Pilgrimage as Presence
The physical act of walking brings us more fully back into the present. Author Antonia Malchik shares, "Walking is what we turn to when we wish to show our devotion to our gods, and how we move when the precariousness of our precious human existence is laid bare."
During long hours of meditation, Zen Buddhist monks will rise to their feet, go outside, and walk slowly, extremely slowly, a meditative practice called zinhin enacted through their footsteps. Walking meditation is, like all meditation, a practice of being present. Of deliberateness. Zinhin adds the extra element of being aware of the body’s movement.
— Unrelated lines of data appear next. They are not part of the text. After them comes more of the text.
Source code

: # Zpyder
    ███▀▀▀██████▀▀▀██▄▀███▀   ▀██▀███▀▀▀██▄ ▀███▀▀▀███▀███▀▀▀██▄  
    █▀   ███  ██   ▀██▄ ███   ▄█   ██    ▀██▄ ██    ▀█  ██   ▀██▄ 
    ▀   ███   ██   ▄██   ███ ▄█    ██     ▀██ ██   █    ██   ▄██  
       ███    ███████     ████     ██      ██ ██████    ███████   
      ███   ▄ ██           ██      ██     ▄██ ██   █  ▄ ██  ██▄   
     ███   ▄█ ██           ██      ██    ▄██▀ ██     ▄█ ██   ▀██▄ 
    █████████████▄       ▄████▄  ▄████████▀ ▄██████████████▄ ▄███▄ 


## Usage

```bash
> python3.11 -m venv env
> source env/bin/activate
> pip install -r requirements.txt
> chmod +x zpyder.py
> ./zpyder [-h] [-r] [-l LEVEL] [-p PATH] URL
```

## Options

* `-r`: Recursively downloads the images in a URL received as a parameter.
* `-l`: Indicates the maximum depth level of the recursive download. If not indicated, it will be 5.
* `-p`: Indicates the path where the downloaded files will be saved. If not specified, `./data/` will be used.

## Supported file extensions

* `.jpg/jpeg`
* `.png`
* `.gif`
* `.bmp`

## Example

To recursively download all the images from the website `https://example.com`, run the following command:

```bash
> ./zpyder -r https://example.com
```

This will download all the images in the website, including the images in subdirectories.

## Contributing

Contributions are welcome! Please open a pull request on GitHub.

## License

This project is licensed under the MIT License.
Your awareness is on the press of each footfall, the slight swing of the arms. As you breathe in, and out, with the lift of the foot, the balance, and the planting down again—walking really is a glorious act—you notice other motions, like the way our shoulders shift and swing with each step forward, a metronomic inheritance of human evolution.
We walk when our hearts burn, when our minds are jumbled, when the pain of loss becomes a raging, inescapable force in our own bodies. Historically, we have walked to find physical healing when nothing else could cure us, and we have walked to confront our deeper internal questions, the chaotic “why?” that is the unceasing, never-answered cry of what it means to be a human being. Why are we here? Why do we suffer? Why do we go to such lengths to inflict suffering on ourselves, and on one another?
The technological age has distanced us both from our physical selves and from the physicality of the planet, but it hasn’t taken away our need for deeper meaning, felt most acutely in times of grief, heartbreak, or a spiritual crisis. Neither material goods, nor a blockbuster Hulu original series, nor an engaging Twitter account, is enough when we are faced with the reality of our own mortality. We cannot escape the knowledge that we die, that our most beloved relatives and friends die, that relationships end and landscapes we love will inevitably change. We protect ourselves from these realities with the chimes and beeps and pings and harried hurry of our overscheduled lives. But they don’t go away, no matter how busy we are.
The deeper we bury our fears under the dings and distractions, the further we distance ourselves from the connection that’s defined our evolutionary path to being Homo sapiens: that link between ourselves and the delicate ecosystem that makes our existence possible. Walking for spiritual enlightenment or in emotional distress forces us to re-engage with the physical world. We have to step in dirt, duck under trees, walk under the sun and through the rain. We have to think about our bodies, how our backs are feeling, whether our feet ache, how hot we are, how cold, how tired. And to marvel at what we are capable of when tested.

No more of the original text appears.